Increasing patronage on SkyCity Casino's gaming floor is making it more difficult to detect people who have been banned from entering the casino, SkyCity says.
Following an investigation, the Department of Internal Affairs has said it found SkyCity had no grounds to withhold paying a $60,000 win to a man who voluntarily banned himself from gambling in 2004.
SkyCity has paid the man, but said it was planning to lobby the department and the Government to "remove any doubt" on the conditions of re-entry into casinos.
"There are lots of people on our gaming floor, and as stringent as our surveillance and our technology can be, it's not possible for us to detect or stop every single person who has been excluded from entering the casino," Skycity's spokeswoman Connie Sprague said. Miss Sprague would not say how many problem gamblers were banned from entering the premises.
SkyCity's lawyer, Peter Treacy, said he hoped the Government would bring in regulations to give some "legal teeth" to its efforts to keep problem gamblers out.
Mr Treacy said SkyCity believed the $60,000 winner had contravened the Gambling Act, but Internal Affairs disagreed.
"Our policies, we believe, are still absolutely right.
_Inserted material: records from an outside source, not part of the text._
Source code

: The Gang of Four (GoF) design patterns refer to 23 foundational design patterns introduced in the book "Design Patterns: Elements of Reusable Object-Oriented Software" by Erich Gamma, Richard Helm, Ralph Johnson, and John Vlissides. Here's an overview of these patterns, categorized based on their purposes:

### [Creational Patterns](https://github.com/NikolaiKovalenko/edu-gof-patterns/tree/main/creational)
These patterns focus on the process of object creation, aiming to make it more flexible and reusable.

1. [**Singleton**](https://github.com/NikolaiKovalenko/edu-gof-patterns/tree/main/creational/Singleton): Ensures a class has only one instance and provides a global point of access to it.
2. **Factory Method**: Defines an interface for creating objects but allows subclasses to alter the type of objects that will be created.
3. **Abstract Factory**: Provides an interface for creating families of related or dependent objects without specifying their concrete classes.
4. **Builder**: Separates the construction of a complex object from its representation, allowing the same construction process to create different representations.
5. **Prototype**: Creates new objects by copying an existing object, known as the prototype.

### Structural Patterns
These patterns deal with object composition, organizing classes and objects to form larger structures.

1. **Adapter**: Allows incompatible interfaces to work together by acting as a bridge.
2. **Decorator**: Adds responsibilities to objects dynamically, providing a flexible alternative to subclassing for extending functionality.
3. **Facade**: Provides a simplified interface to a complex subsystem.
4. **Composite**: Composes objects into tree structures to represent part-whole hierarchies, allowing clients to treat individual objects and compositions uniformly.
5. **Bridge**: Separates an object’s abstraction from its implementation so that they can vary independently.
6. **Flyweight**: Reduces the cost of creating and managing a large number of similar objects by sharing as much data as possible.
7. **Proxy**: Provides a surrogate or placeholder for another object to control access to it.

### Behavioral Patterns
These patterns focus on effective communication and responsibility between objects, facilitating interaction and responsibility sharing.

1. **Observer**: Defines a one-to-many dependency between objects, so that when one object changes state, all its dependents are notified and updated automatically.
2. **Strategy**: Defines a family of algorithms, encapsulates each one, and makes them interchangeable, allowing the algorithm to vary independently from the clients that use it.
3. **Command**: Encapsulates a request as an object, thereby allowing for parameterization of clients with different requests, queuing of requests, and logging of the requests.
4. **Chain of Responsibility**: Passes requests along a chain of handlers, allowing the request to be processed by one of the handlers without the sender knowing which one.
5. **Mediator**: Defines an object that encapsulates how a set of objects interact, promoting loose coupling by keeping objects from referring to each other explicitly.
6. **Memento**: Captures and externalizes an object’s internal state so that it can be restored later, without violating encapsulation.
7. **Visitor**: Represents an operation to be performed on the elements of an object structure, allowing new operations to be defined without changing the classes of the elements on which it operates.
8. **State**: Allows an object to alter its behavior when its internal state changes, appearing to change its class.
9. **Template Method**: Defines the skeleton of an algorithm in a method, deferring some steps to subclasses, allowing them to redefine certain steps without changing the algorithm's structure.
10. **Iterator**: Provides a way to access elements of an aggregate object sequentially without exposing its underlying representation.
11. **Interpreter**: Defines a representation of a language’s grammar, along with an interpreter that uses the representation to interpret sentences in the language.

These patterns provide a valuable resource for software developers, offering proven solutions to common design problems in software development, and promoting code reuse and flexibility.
The whole thrust of them is to protect those few people who shouldn't be there from themselves ..." he told Radio New Zealand.
"What's disappointing is that the department now doesn't seem to share our view of what the consequences of re-entry and breach of conditions should be."
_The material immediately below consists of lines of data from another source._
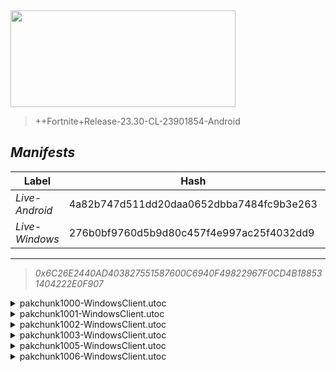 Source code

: <div style="pointer-events: none">
  <img style="pointer-events: none" src="https://raw.githubusercontent.com/Tectors/Archive/master/source/dependents/gen.24.20.svg" width="360" height="155">
<div>

 >  
  
  > ++Fortnite+Release-23.30-CL-23901854-Android

## *Manifests*
| Label | Hash | Route |
| - | - | - |
| *Live-Android* | 4a82b747d511dd20daa0652dbba7484fc9b3e263 | [ScZumoJUzbr9FS0KNkWaNSXjC_St6A](https://github.com/Tectors/Archive/blob/master/manifests/ScZumoJUzbr9FS0KNkWaNSXjC_St6A.manifest) |
| *Live-Windows* | 276b0bf9760d5b9d80c457f4e997ac25f4032dd9 | [k0qQ8OW4iRnz9BsuvkGe-kDeD304jA](https://github.com/Tectors/Archive/blob/master/manifests/k0qQ8OW4iRnz9BsuvkGe-kDeD304jA.manifest) |

---

> *0x6C26E2440AD403827551587600C6940F49822967F0CD4B188531404222E0F907*

<details>
  <summary>pakchunk1000-WindowsClient.utoc</summary>

 > 
    0x13701D226DD56AF560EC5C0AEC704416BE9EDEC139D8850BEAB6631859BD402A

  <img src="https://raw.githubusercontent.com/Tectors/Archive/master/source/dependents/referred/EID_Nimble.svg" width="100"> 
</details>

<details>
  <summary>pakchunk1001-WindowsClient.utoc</summary>

 > 
    0x898A8EBB6F8CF100C6DF571127C64743B679797A533924C4BD77207C34AA5538

  <img src="https://raw.githubusercontent.com/Tectors/Archive/master/source/dependents/referred/EID_Dreadful.svg" width="100"> 
</details>

<details>
  <summary>pakchunk1002-WindowsClient.utoc</summary>

 > 
    0xD99B5F16A1D1121DAC2AC318376DF25BED9277439234DE421C677FAA55D577B9

  <img src="https://raw.githubusercontent.com/Tectors/Archive/master/source/dependents/referred/Wrap_TigerRootHue.svg" width="100"> <img src="https://raw.githubusercontent.com/Tectors/Archive/master/source/dependents/referred/Spray_TigerRootQuest2.svg" width="100"> <img src="https://raw.githubusercontent.com/Tectors/Archive/master/source/dependents/referred/Spray_TigerRootQuest.svg" width="100"> <img src="https://raw.githubusercontent.com/Tectors/Archive/master/source/dependents/referred/Pickaxe_TigerRootHype.svg" width="100"> <img src="https://raw.githubusercontent.com/Tectors/Archive/master/source/dependents/referred/Pickaxe_TigerRootFame.svg" width="100"> <img src="https://raw.githubusercontent.com/Tectors/Archive/master/source/dependents/referred/MusicPack_177_TigerRootQuest.svg" width="100"> <img src="https://raw.githubusercontent.com/Tectors/Archive/master/source/dependents/referred/LoadingScreen_TigerRoot.svg" width="100"> <img src="https://raw.githubusercontent.com/Tectors/Archive/master/source/dependents/referred/Emoji_S24_TigerRootQuest2.svg" width="100"> <img src="https://raw.githubusercontent.com/Tectors/Archive/master/source/dependents/referred/Emoji_S24_TigerRootQuest.svg" width="100"> <img src="https://raw.githubusercontent.com/Tectors/Archive/master/source/dependents/referred/Character_TigerRootHype.svg" width="100"> <img src="https://raw.githubusercontent.com/Tectors/Archive/master/source/dependents/referred/Character_TigerRootFame.svg" width="100"> <img src="https://raw.githubusercontent.com/Tectors/Archive/master/source/dependents/referred/Backpack_TigerRootHype.svg" width="100"> <img src="https://raw.githubusercontent.com/Tectors/Archive/master/source/dependents/referred/Backpack_TigerRootFame.svg" width="100"> 
</details>

<details>
  <summary>pakchunk1003-WindowsClient.utoc</summary>

 > 
    0x2C7EFA1415A0DE19163C380E99771163F603DF737FE84E2A431A8A52F229D280

  <img src="https://raw.githubusercontent.com/Tectors/Archive/master/source/dependents/referred/EID_Ignite.svg" width="100"> 
</details>

<details>
  <summary>pakchunk1005-WindowsClient.utoc</summary>

 > 
    0xCE40528117ED504741DDDA9A7A52F0685231C95BF70300DB75CC1CE61B20FBE9

  <img src="https://raw.githubusercontent.com/Tectors/Archive/master/source/dependents/referred/EID_DoubleTake.svg" width="100"> 
</details>

<details>
  <summary>pakchunk1006-WindowsClient.utoc</summary>

 > 
    0x8670F7FF62ED7CFE07B28F189B6656E18E06D32D440EF42F62FB930A8CE29283

  </details>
In August, 28-year-old Sothea Sinn, who banned himself and his girlfriend in 2004, entered the casino and gambled undetected for a few hours and won a $60,000 jackpot playing Caribbean stud, a card game similar to poker.
He believed the ban had expired when he went to collect the winnings, but was taken into a room with a SkyCity guard.
Internal Affairs gambling inspectors who arrived soon after had initially agreed with the casino that Mr Sinn should not be paid because he had not completed six counselling sessions, which was part of the criteria for him to re-enter the casino.
But the department said that upon further investigation, it had found no reason under the Gambling Act for SkyCity to refuse payment, reported the department's newsletter, Gambits, in its December issue.
The department had "reconsidered the issue as one involving the integrity of gambling" and advised SkyCity that Mr Sinn had not breached the Gambling Act because his ban had expired.
It also said alleged breaches of civil law had no impact on the Gambling Act, and the matter of whether the $60,000 was paid out was a matter between SkyCity and Mr Sinn.